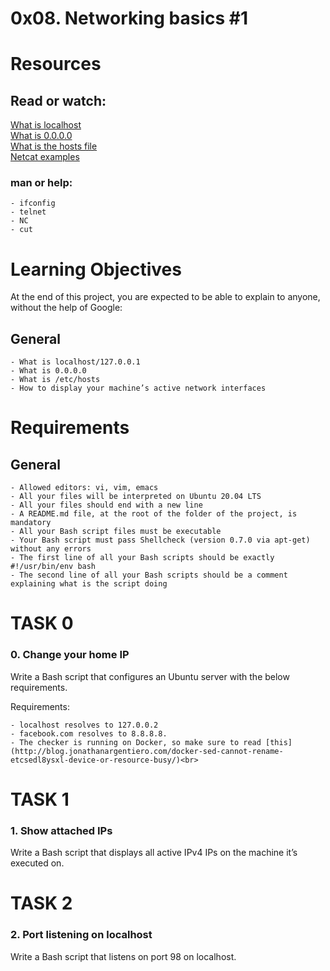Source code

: # 0x08. Networking basics #1

# Resources

## Read or watch:

[What is localhost](https://en.wikipedia.org/wiki/Localhost)<br>
[What is 0.0.0.0](https://en.wikipedia.org/wiki/0.0.0.0)<br>
[What is the hosts file](https://www.makeuseof.com/tag/modify-manage-hosts-file-linux/)<br>
[Netcat examples](https://intranet.alxswe.com/rltoken/OR0lOEwAw9I1Rj4aGp1Ljg)<br>

### man or help:

	- ifconfig
	- telnet
	- NC
	- cut

# Learning Objectives

At the end of this project, you are expected to be able to explain to anyone, without the help of Google:

## General

	- What is localhost/127.0.0.1
	- What is 0.0.0.0
	- What is /etc/hosts
	- How to display your machine’s active network interfaces


# Requirements

## General

	- Allowed editors: vi, vim, emacs
	- All your files will be interpreted on Ubuntu 20.04 LTS
	- All your files should end with a new line
	- A README.md file, at the root of the folder of the project, is mandatory
	- All your Bash script files must be executable
	- Your Bash script must pass Shellcheck (version 0.7.0 via apt-get) without any errors
	- The first line of all your Bash scripts should be exactly #!/usr/bin/env bash
	- The second line of all your Bash scripts should be a comment explaining what is the script doing

# TASK 0

### 0. Change your home IP

Write a Bash script that configures an Ubuntu server with the below requirements.

Requirements:

	- localhost resolves to 127.0.0.2
	- facebook.com resolves to 8.8.8.8.
	- The checker is running on Docker, so make sure to read [this](http://blog.jonathanargentiero.com/docker-sed-cannot-rename-etcsedl8ysxl-device-or-resource-busy/)<br>

# TASK 1

### 1. Show attached IPs

Write a Bash script that displays all active IPv4 IPs on the machine it’s executed on.

# TASK 2

### 2. Port listening on localhost

Write a Bash script that listens on port 98 on localhost.
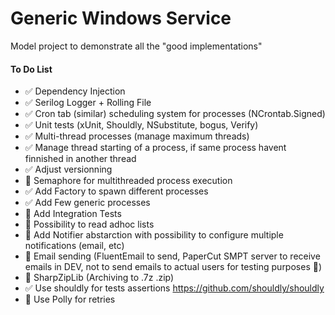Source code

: ﻿# Generic Windows Service
Model project to demonstrate all the "good implementations"


#### To Do List

- ✅ Dependency Injection
- ✅ Serilog Logger + Rolling File
- ✅ Cron tab (similar) scheduling system for processes (NCrontab.Signed)
- ✅ Unit tests (xUnit, Shouldly, NSubstitute, bogus, Verify)
- ✅ Multi-thread processes (manage maximum threads)
- ✅ Manage thread starting of a process, if same process havent finnished in another thread
- ✅ Adjust versionning
- 🔲 Semaphore for multithreaded process execution
- ✅ Add Factory to spawn different processes
- ✅ Add Few generic processes
- 🔲 Add Integration Tests
- 🔲 Possibility to read adhoc lists
- 🔲 Add Notifier abstarction with possibility to configure multiple notifications (email, etc)
- 🔲 Email sending (FluentEmail to send, PaperCut SMPT server to receive emails in DEV, not to send emails to actual users for testing purposes :grimacing:)
- 🔲 SharpZipLib (Archiving to .7z .zip)
- ✅ Use shouldly for tests assertions https://github.com/shouldly/shouldly
- 🔲 Use Polly for retries
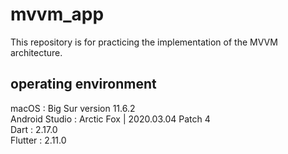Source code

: # mvvm_app

This repository is for practicing the implementation of the MVVM architecture.

## operating environment
macOS : Big Sur version 11.6.2 </br>
Android Studio : Arctic Fox | 2020.03.04 Patch 4 </br>
Dart : 2.17.0 </br>
Flutter : 2.11.0 </br>
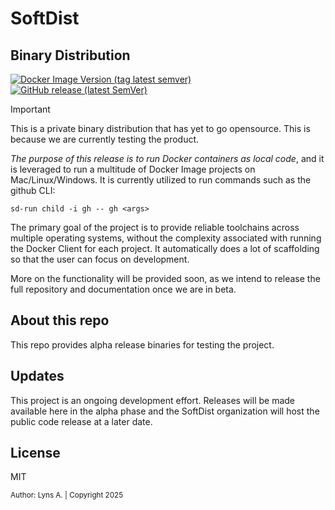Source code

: # SoftDist

## Binary Distribution

[![Docker Image Version (tag latest semver)](https://img.shields.io/docker/v/lukechannings/deno/latest?label=Docker%20Image)](https://hub.docker.com/r/lynsei/bin/tags)
[![GitHub release (latest SemVer)](https://img.shields.io/github/v/release/lukechannings/deno-arm64?label=ARM64%20Binary)](https://github.com/softdist/docker.client/releases/tag/main)

> [!IMPORTANT]
>
> This is a private binary distribution that has yet to go opensource.   This is because we are currently testing the product.

*The purpose of this release is to run Docker containers as local code*, and it is leveraged to run a multitude of Docker Image projects on Mac/Linux/Windows.
It is currently utilized to run commands such as the github CLI:

`sd-run child -i gh -- gh <args>`

The primary goal of the project is to provide reliable toolchains across multiple operating systems, without the complexity associated with running the Docker Client for each project.
It automatically does a lot of scaffolding so that the user can focus on development.

More on the functionality will be provided soon, as we intend to release the full repository and documentation once we are in beta.

## About this repo

This repo provides alpha release binaries for testing the project.

## Updates

This project is an ongoing development effort.  Releases will be made available here in the alpha phase and the SoftDist organization will host the public code release at a later date.

## License

MIT

<!-- github feature -->
<!-- markdownlint-disable MD033 -->
<sup>Author: Lyns A.    |   Copyright 2025</sup>
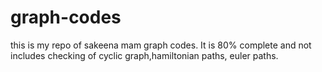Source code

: # graph-codes
this is my repo of sakeena mam graph codes. It is 80% complete and not includes checking of cyclic graph,hamiltonian paths, euler paths.
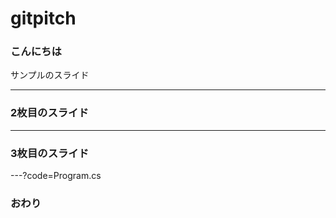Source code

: # gitpitch

### こんにちは

サンプルのスライド

---

### 2枚目のスライド

---

### 3枚目のスライド

---?code=Program.cs

### おわり
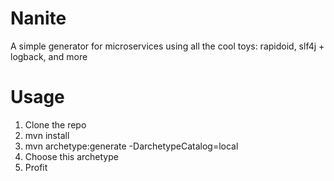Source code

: # Nanite
A simple generator for microservices using all the cool toys: rapidoid, slf4j + logback, and more

# Usage

1. Clone the repo
2. mvn install
3. mvn archetype:generate -DarchetypeCatalog=local
4. Choose this archetype
5. Profit 
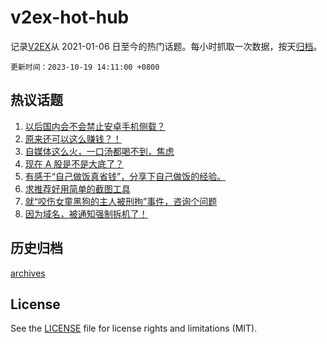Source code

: # v2ex-hot-hub

 记录[V2EX](https://www.v2ex.com/)从 2021-01-06 日至今的热门话题。每小时抓取一次数据，按天[归档](archives)。

`更新时间：2023-10-19 14:11:00 +0800`

## 热议话题

1. [以后国内会不会禁止安卓手机侧载？](https://www.v2ex.com/t/983248)
1. [原来还可以这么赚钱？！](https://www.v2ex.com/t/983344)
1. [自媒体这么火，一口汤都喝不到，焦虑](https://www.v2ex.com/t/983237)
1. [现在 A 股是不是大底了？](https://www.v2ex.com/t/983365)
1. [有感于“自己做饭真省钱”，分享下自己做饭的经验。](https://www.v2ex.com/t/983121)
1. [求推荐好用简单的截图工具](https://www.v2ex.com/t/983168)
1. [就“咬伤女童黑狗的主人被刑拘”事件，咨询个问题](https://www.v2ex.com/t/983371)
1. [因为域名，被通知强制拆机了！](https://www.v2ex.com/t/983333)

## 历史归档

[archives](archives)

## License

See the [LICENSE](LICENSE) file for license rights and limitations (MIT).
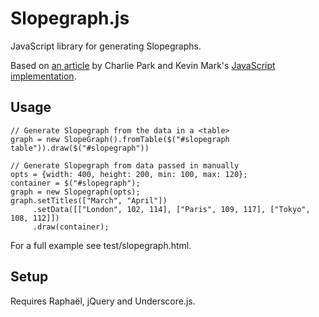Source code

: # Slopegraph.js

JavaScript library for generating Slopegraphs.

Based on [an article](http://charliepark.org/slopegraphs/) by Charlie Park and Kevin Mark's [JavaScript implementation](https://github.com/kevinmarks/slopegraph).

## Usage

    // Generate Slopegraph from the data in a <table>
    graph = new SlopeGraph().fromTable($("#slopegraph table")).draw($("#slopegraph"))

    // Generate Slopegraph from data passed in manually
    opts = {width: 400, height: 200, min: 100, max: 120};
    container = $("#slopegraph");
    graph = new Slopegraph(opts);
    graph.setTitles(["March", "April"])
         .setData([["London", 102, 114], ["Paris", 109, 117], ["Tokyo", 108, 112]])
         .draw(container);

For a full example see test/slopegraph.html.

## Setup

Requires Raphaël, jQuery and Underscore.js.

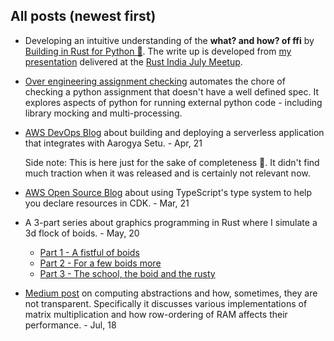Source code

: ## All posts (newest first)

* Developing an intuitive understanding of the **what? and how? of ffi** by [Building in Rust for Python 🔗](./tales-from-ffi.md). The write up is developed from [my presentation](https://docs.google.com/presentation/d/1Ww5mVbfU0FYbK1DWA6JE6zwVgzB5gw3zaNzk_HaH6xI/edit?usp=sharing) delivered at the [Rust India July Meetup](https://hasgeek.com/rustlangin/july-2023-rustacean-meetup/).

* [Over engineering assignment checking](./over-engineering-assignment-checking.md) automates the chore of checking a python assignment that doesn't have a well defined spec. It explores aspects of python for running external python code - including library mocking and multi-processing.

* [AWS DevOps Blog](https://aws.amazon.com/blogs/devops/integrating-with-aarogya-setu-open-api-on-aws-to-ensure-a-safe-workspace/) about building and deploying a serverless application that integrates with Aarogya Setu. - Apr, 21

  Side note: This is here just for the sake of completeness 🖖. It didn't find much traction when it was released and is certainly not relevant now.

* [AWS Open Source Blog](https://aws.amazon.com/blogs/opensource/using-strong-typing-practices-to-declare-a-large-number-of-resources-with-aws-cdk/) about using TypeScript's type system to help you declare resources in CDK. - Mar, 21

* A 3-part series about graphics programming in Rust where I simulate a 3d flock of boids. - May, 20
    * [Part 1 - A fistful of boids](./a-fistful-of-boids.md)
    * [Part 2 - For a few boids more](./for-a-few-boids-more.md)
    * [Part 3 - The school, the boid and the rusty](./the-school-the-boid-and-the-rusty.md)

* [Medium post](https://medium.com/@twitu/a-dive-down-the-levels-of-abstraction-227c96c7933c) on computing abstractions and how, sometimes, they are not transparent. Specifically it discusses various implementations of matrix multiplication and how row-ordering of RAM affects their performance. - Jul, 18
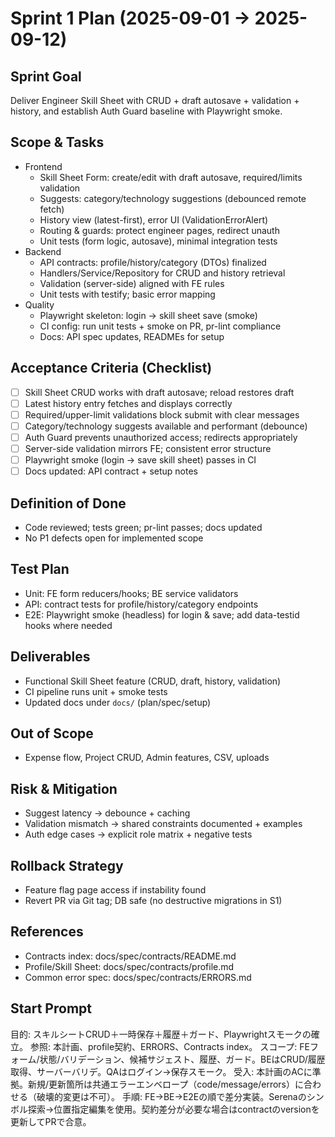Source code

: # Sprint 1 Plan (2025-09-01 → 2025-09-12)

## Sprint Goal
Deliver Engineer Skill Sheet with CRUD + draft autosave + validation + history, and establish Auth Guard baseline with Playwright smoke.

## Scope & Tasks
- Frontend
  - Skill Sheet Form: create/edit with draft autosave, required/limits validation
  - Suggests: category/technology suggestions (debounced remote fetch)
  - History view (latest-first), error UI (ValidationErrorAlert)
  - Routing & guards: protect engineer pages, redirect unauth
  - Unit tests (form logic, autosave), minimal integration tests
- Backend
  - API contracts: profile/history/category (DTOs) finalized
  - Handlers/Service/Repository for CRUD and history retrieval
  - Validation (server-side) aligned with FE rules
  - Unit tests with testify; basic error mapping
- Quality
  - Playwright skeleton: login → skill sheet save (smoke)
  - CI config: run unit tests + smoke on PR, pr-lint compliance
  - Docs: API spec updates, READMEs for setup

## Acceptance Criteria (Checklist)
- [ ] Skill Sheet CRUD works with draft autosave; reload restores draft
- [ ] Latest history entry fetches and displays correctly
- [ ] Required/upper-limit validations block submit with clear messages
- [ ] Category/technology suggests available and performant (debounce)
- [ ] Auth Guard prevents unauthorized access; redirects appropriately
- [ ] Server-side validation mirrors FE; consistent error structure
- [ ] Playwright smoke (login → save skill sheet) passes in CI
- [ ] Docs updated: API contract + setup notes

## Definition of Done
- Code reviewed; tests green; pr-lint passes; docs updated
- No P1 defects open for implemented scope

## Test Plan
- Unit: FE form reducers/hooks; BE service validators
- API: contract tests for profile/history/category endpoints
- E2E: Playwright smoke (headless) for login & save; add data-testid hooks where needed

## Deliverables
- Functional Skill Sheet feature (CRUD, draft, history, validation)
- CI pipeline runs unit + smoke tests
- Updated docs under `docs/` (plan/spec/setup)

## Out of Scope
- Expense flow, Project CRUD, Admin features, CSV, uploads

## Risk & Mitigation
- Suggest latency → debounce + caching
- Validation mismatch → shared constraints documented + examples
- Auth edge cases → explicit role matrix + negative tests

## Rollback Strategy
- Feature flag page access if instability found
- Revert PR via Git tag; DB safe (no destructive migrations in S1)

## References
- Contracts index: docs/spec/contracts/README.md
- Profile/Skill Sheet: docs/spec/contracts/profile.md
- Common error spec: docs/spec/contracts/ERRORS.md

## Start Prompt
目的: スキルシートCRUD＋一時保存＋履歴＋ガード、Playwrightスモークの確立。
参照: 本計画、profile契約、ERRORS、Contracts index。
スコープ: FEフォーム/状態/バリデーション、候補サジェスト、履歴、ガード。BEはCRUD/履歴取得、サーバーバリデ。QAはログイン→保存スモーク。
受入: 本計画のACに準拠。新規/更新箇所は共通エラーエンベロープ（code/message/errors）に合わせる（破壊的変更は不可）。
手順: FE→BE→E2Eの順で差分実装。Serenaのシンボル探索→位置指定編集を使用。契約差分が必要な場合はcontractのversionを更新してPRで合意。
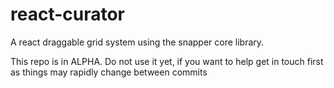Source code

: # react-curator
A react draggable grid system using the snapper core library.

This repo is in ALPHA. Do not use it yet, if you want to help get in touch first as things may rapidly change between commits
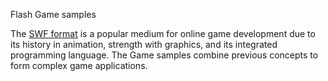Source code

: Flash Game samples

The [SWF format](https://web.archive.org/web/20140302041903/http://www.adobe.com/devnet/flash/articles/concept_swf.html) is a popular medium for online game development due to its history in animation, strength with graphics, and its integrated programming language. The Game samples combine previous concepts to form complex game applications.
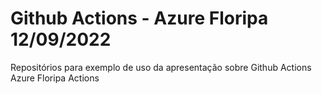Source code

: # Github Actions - Azure Floripa 12/09/2022
Repositórios para exemplo de uso da apresentação sobre Github Actions Azure Floripa
Actions
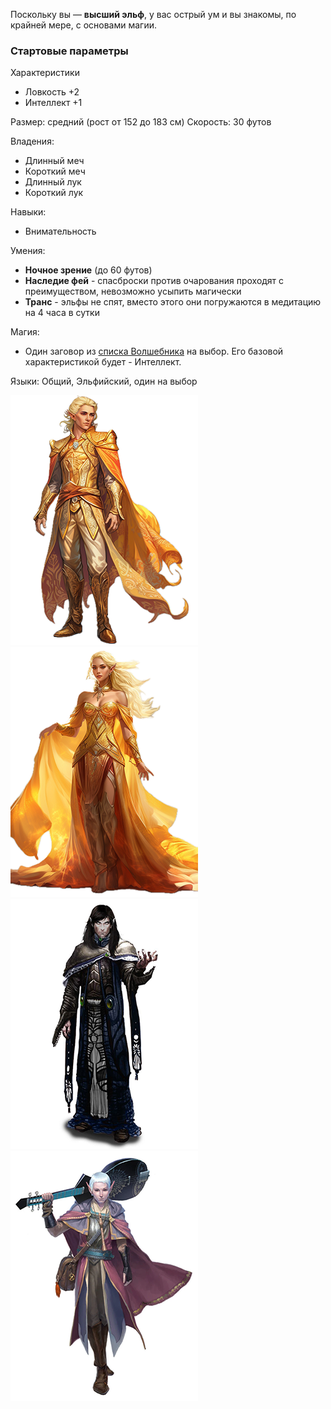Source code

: Поскольку вы — **высший эльф**, у вас острый ум и вы знакомы, по крайней мере, с основами магии.

### Стартовые параметры
Характеристики
- Ловкость +2
- Интеллект +1

Размер: средний (рост от 152 до 183 см)
Скорость: 30 футов

Владения:
 - Длинный меч
 - Короткий меч
 - Длинный лук
 - Короткий лук

Навыки:
- Внимательность

Умения:
- **Ночное зрение** (до 60 футов)
- **Наследие фей** - спасброски против очарования проходят с преимуществом, невозможно усыпить магически
- **Транс** - эльфы не спят, вместо этого они погружаются в медитацию на 4 часа в сутки

Магия:
- Один заговор из [списка Волшебника](../Класс/Волшебник.md#Магия) на выбор. Его базовой характеристикой будет - Интеллект.

Языки: Общий, Эльфийский, один на выбор

![Солнечный эльф](/Img/R-elf-high1.png)![Солнечный эльф](/Img/R-elf-high2.png)![Лунный эльф](/Img/R-elf-high3.png)![Лунный эльф](/Img/R-elf-high4.png)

== Problem details ==
Look through the entries and return every line where "Bash" appears.

== Answer to this problem ==
	- All your Bash script files must be executable
	- Your Bash script must pass Shellcheck (version 0.7.0 via apt-get) without any errors
	- The first line of all your Bash scripts should be exactly #!/usr/bin/env bash
	- The second line of all your Bash scripts should be a comment explaining what is the script doing
Write a Bash script that configures an Ubuntu server with the below requirements.
Write a Bash script that displays all active IPv4 IPs on the machine it’s executed on.
Write a Bash script that listens on port 98 on localhost.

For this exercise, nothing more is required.